= The task =
Read the lines of the data below and retrieve those with "northeast".

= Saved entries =

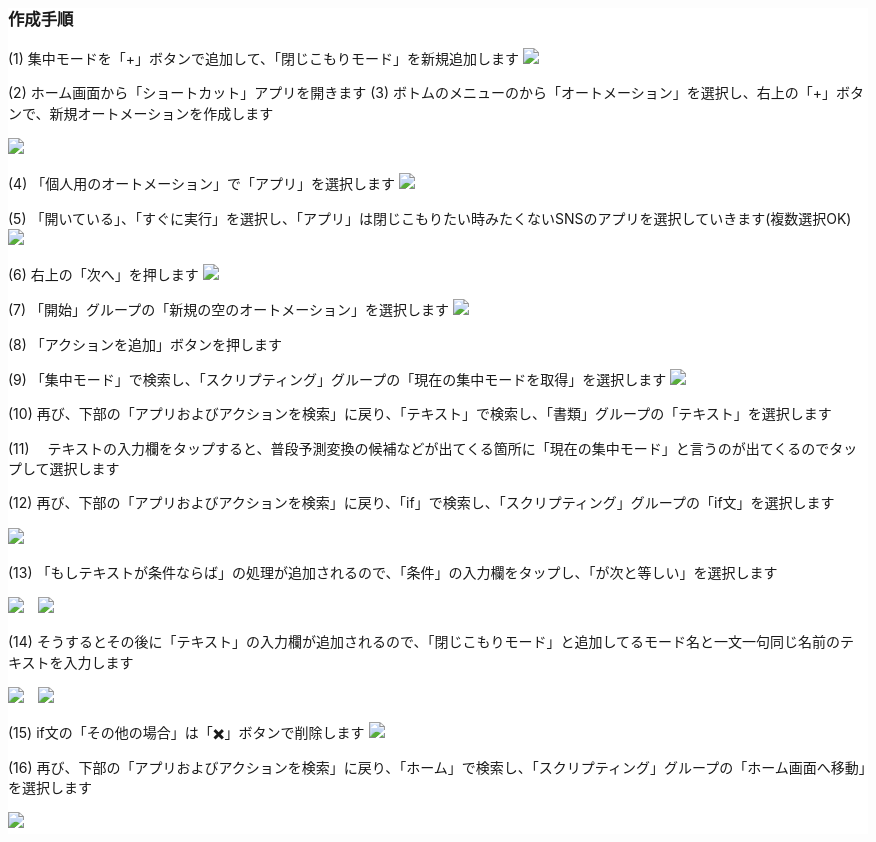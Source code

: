 
### 作成手順
(1) 集中モードを「+」ボタンで追加して、「閉じこもりモード」を新規追加します
<img src="https://qiita-image-store.s3.ap-northeast-1.amazonaws.com/0/435274/d2a3e85f-d303-a335-7908-887fdc9622a9.jpeg" width="300">

(2) ホーム画面から「ショートカット」アプリを開きます
(3) ボトムのメニューのから「オートメーション」を選択し、右上の「+」ボタンで、新規オートメーションを作成します

<img src="https://qiita-image-store.s3.ap-northeast-1.amazonaws.com/0/435274/7522c66b-d41f-10ee-3fc4-d87ab2f667a8.jpeg" width="300">

(4) 「個人用のオートメーション」で「アプリ」を選択します
<img src="https://qiita-image-store.s3.ap-northeast-1.amazonaws.com/0/435274/60a0508c-9253-823d-8692-2a0ce4ac7846.jpeg" width="300">


(5) 「開いている」、「すぐに実行」を選択し、「アプリ」は閉じこもりたい時みたくないSNSのアプリを選択していきます(複数選択OK)
<img src="https://qiita-image-store.s3.ap-northeast-1.amazonaws.com/0/435274/3a9a31dc-4f75-6879-e5fb-01097f9bfe7f.jpeg" width="300">

(6) 右上の「次へ」を押します
<img src="https://qiita-image-store.s3.ap-northeast-1.amazonaws.com/0/435274/7938d248-8371-95ef-06a2-edc3f2be7d11.jpeg" width="300">

(7) 「開始」グループの「新規の空のオートメーション」を選択します
<img src="https://qiita-image-store.s3.ap-northeast-1.amazonaws.com/0/435274/664f16f4-6807-4b16-f1e1-bdcdd420305c.jpeg" width="300">

(8) 「アクションを追加」ボタンを押します

(9) 「集中モード」で検索し、「スクリプティング」グループの「現在の集中モードを取得」を選択します
<img src="https://qiita-image-store.s3.ap-northeast-1.amazonaws.com/0/435274/c1172c95-a193-bf9c-8019-4f938d687c4c.jpeg" width="300">


(10) 再び、下部の「アプリおよびアクションを検索」に戻り、「テキスト」で検索し、「書類」グループの「テキスト」を選択します

(11) 　テキストの入力欄をタップすると、普段予測変換の候補などが出てくる箇所に「現在の集中モード」と言うのが出てくるのでタップして選択します

(12) 再び、下部の「アプリおよびアクションを検索」に戻り、「if」で検索し、「スクリプティング」グループの「if文」を選択します

<img src="https://qiita-image-store.s3.ap-northeast-1.amazonaws.com/0/435274/44549cfb-4026-1d4b-08a8-61fa90c535f6.jpeg" width="300">


(13) 「もしテキストが条件ならば」の処理が追加されるので、「条件」の入力欄をタップし、「が次と等しい」を選択します

<img src="https://qiita-image-store.s3.ap-northeast-1.amazonaws.com/0/435274/5c84a340-b01e-8181-02c1-a5a387b25808.jpeg" width="300">　<img src="https://qiita-image-store.s3.ap-northeast-1.amazonaws.com/0/435274/ed2c0cf8-2412-1bd4-5b32-a5a5ebe33492.jpeg" width="300">


(14) そうするとその後に「テキスト」の入力欄が追加されるので、「閉じこもりモード」と追加してるモード名と一文一句同じ名前のテキストを入力します


<img src="https://qiita-image-store.s3.ap-northeast-1.amazonaws.com/0/435274/2a25daef-06fa-d019-743d-3f7afe859698.jpeg" width="300">　<img src="https://qiita-image-store.s3.ap-northeast-1.amazonaws.com/0/435274/9aca67a1-8d5f-6840-2f8c-644117b38c33.jpeg" width="300">


(15) if文の「その他の場合」は「✖️」ボタンで削除します
<img src="https://qiita-image-store.s3.ap-northeast-1.amazonaws.com/0/435274/4eb7f38a-f4cf-5ff5-99d3-57ae1d51b9aa.jpeg" width="300">


(16) 再び、下部の「アプリおよびアクションを検索」に戻り、「ホーム」で検索し、「スクリプティング」グループの「ホーム画面へ移動」を選択します

<img src="https://qiita-image-store.s3.ap-northeast-1.amazonaws.com/0/435274/6d248ac2-24fa-b019-be95-d172d9a1e28d.jpeg" width="300">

= Exercise response =
<img src="https://qiita-image-store.s3.ap-northeast-1.amazonaws.com/0/435274/d2a3e85f-d303-a335-7908-887fdc9622a9.jpeg" width="300">
<img src="https://qiita-image-store.s3.ap-northeast-1.amazonaws.com/0/435274/7522c66b-d41f-10ee-3fc4-d87ab2f667a8.jpeg" width="300">
<img src="https://qiita-image-store.s3.ap-northeast-1.amazonaws.com/0/435274/60a0508c-9253-823d-8692-2a0ce4ac7846.jpeg" width="300">
<img src="https://qiita-image-store.s3.ap-northeast-1.amazonaws.com/0/435274/3a9a31dc-4f75-6879-e5fb-01097f9bfe7f.jpeg" width="300">
<img src="https://qiita-image-store.s3.ap-northeast-1.amazonaws.com/0/435274/7938d248-8371-95ef-06a2-edc3f2be7d11.jpeg" width="300">
<img src="https://qiita-image-store.s3.ap-northeast-1.amazonaws.com/0/435274/664f16f4-6807-4b16-f1e1-bdcdd420305c.jpeg" width="300">
<img src="https://qiita-image-store.s3.ap-northeast-1.amazonaws.com/0/435274/c1172c95-a193-bf9c-8019-4f938d687c4c.jpeg" width="300">
<img src="https://qiita-image-store.s3.ap-northeast-1.amazonaws.com/0/435274/44549cfb-4026-1d4b-08a8-61fa90c535f6.jpeg" width="300">
<img src="https://qiita-image-store.s3.ap-northeast-1.amazonaws.com/0/435274/5c84a340-b01e-8181-02c1-a5a387b25808.jpeg" width="300">　<img src="https://qiita-image-store.s3.ap-northeast-1.amazonaws.com/0/435274/ed2c0cf8-2412-1bd4-5b32-a5a5ebe33492.jpeg" width="300">
<img src="https://qiita-image-store.s3.ap-northeast-1.amazonaws.com/0/435274/2a25daef-06fa-d019-743d-3f7afe859698.jpeg" width="300">　<img src="https://qiita-image-store.s3.ap-northeast-1.amazonaws.com/0/435274/9aca67a1-8d5f-6840-2f8c-644117b38c33.jpeg" width="300">
<img src="https://qiita-image-store.s3.ap-northeast-1.amazonaws.com/0/435274/4eb7f38a-f4cf-5ff5-99d3-57ae1d51b9aa.jpeg" width="300">
<img src="https://qiita-image-store.s3.ap-northeast-1.amazonaws.com/0/435274/6d248ac2-24fa-b019-be95-d172d9a1e28d.jpeg" width="300">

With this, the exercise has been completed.